Service Health

This page provides status information on the services that are part of Google Cloud. Check back here to view the current status of the services listed below. If you are experiencing an issue not listed here, please contact Support. Learn more about what's posted on the dashboard in this FAQ. For additional information on these services, please visit https://cloud.google.com/.

Incident affecting Google App Engine

Task queue delays in dispatching tasks. Files API errors creating files.

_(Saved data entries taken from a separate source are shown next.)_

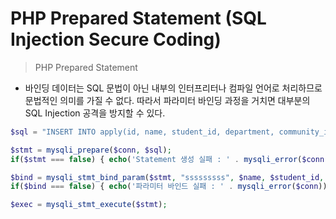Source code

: # PHP Prepared Statement (SQL Injection Secure Coding)

> PHP Prepared Statement

- 바인딩 데이터는 SQL 문법이 아닌 내부의 인터프리터나 컴파일 언어로 처리하므로 문법적인 의미를 가질 수 없다. 따라서 파라미터 바인딩 과정을 거치면 대부분의 SQL Injection 공격을 방지할 수 있다.

```php
$sql = "INSERT INTO apply(id, name, student_id, department, community_id, phone, semester, tool, intro, file) VALUES (0, ?, ?, ?, ?, ?, ?, ?, ?, ?);";

$stmt = mysqli_prepare($conn, $sql);
if($stmt === false) { echo('Statement 생성 실패 : ' . mysqli_error($conn)); exit(); }

$bind = mysqli_stmt_bind_param($stmt, "sssssssss", $name, $student_id, $department, $snulife_id, $phone, $semester, $tool, $intro, $files);
if($bind === false) { echo('파라미터 바인드 실패 : ' . mysqli_error($conn)); exit(); }

$exec = mysqli_stmt_execute($stmt);
```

Incident began at 2014-09-29 19:30 and ended at 2014-09-30 09:00 (all times are US/Pacific).

Date Time Description
1 Oct 2014 13:55 PDT

SUMMARY:

On Monday 29 September 2014, some Google App Engine applications using the Task Queue API experienced a decrease in the dispatch rate for tasks for a period of 2 hours and 28 minutes. In addition, on Monday 29 September and Tuesday 30 September 2014, some App Engine applications experienced errors when creating files using the Files API for a period of 11 hours and 2 minutes.

We hold ourselves to a high standard, and we failed to meet that standard. We are taking action to ensure that incidents like this do not happen in the future.

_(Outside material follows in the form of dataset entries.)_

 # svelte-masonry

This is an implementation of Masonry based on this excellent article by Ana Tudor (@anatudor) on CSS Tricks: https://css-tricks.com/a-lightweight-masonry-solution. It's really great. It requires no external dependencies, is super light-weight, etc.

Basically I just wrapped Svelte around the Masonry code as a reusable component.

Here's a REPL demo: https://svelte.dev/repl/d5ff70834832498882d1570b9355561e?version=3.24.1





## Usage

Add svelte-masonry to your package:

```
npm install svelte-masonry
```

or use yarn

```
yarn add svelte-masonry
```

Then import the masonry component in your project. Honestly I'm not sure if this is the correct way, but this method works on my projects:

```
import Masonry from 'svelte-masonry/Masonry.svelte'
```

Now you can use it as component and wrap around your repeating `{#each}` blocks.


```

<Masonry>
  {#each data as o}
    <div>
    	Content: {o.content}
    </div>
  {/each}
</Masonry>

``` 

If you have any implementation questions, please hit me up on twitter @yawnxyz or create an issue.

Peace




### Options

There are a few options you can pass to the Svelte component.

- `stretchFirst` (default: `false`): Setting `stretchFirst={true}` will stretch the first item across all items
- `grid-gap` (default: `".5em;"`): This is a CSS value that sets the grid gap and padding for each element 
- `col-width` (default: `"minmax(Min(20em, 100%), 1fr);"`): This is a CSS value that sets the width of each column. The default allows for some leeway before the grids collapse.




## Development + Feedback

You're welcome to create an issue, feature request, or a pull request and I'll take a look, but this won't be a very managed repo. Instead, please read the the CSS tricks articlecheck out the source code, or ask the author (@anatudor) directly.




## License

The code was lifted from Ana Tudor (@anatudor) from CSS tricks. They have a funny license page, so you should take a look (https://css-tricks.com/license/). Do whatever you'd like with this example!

DETAILED DESCRIPTION OF IMPACT:

From Monday 29 September 2014 19:30 to 21:58 PDT, 29% of App Engine applications using the Task Queue API in US datacenters experienced a decrease in the dispatch rate for tasks. During the incident, tasks were dispatched at 78% of the rate seen during the previous day at the same time.

From Monday 29 September 21:58 until Tuesday 30 September 09:00, 27% of App Engine applications using the Files API in US datacenters experienced errors when creating files. The error rate for affected applications during this period was 95%.

ROOT CAUSE:

Both the task queue dispatch issue and Files API issue were ultimately caused by a failure in the storage layer in one US datacenter. Initially, the impact of the storage layer issue was limited to a drop in the task queue dispatch rate. We later determined that its impact would become more severe. We therefore redirected all App Engine traffic to other datacenters. This change exposed a latent misconfiguration in the Files API, which caused affected applications to experience errors when creating files.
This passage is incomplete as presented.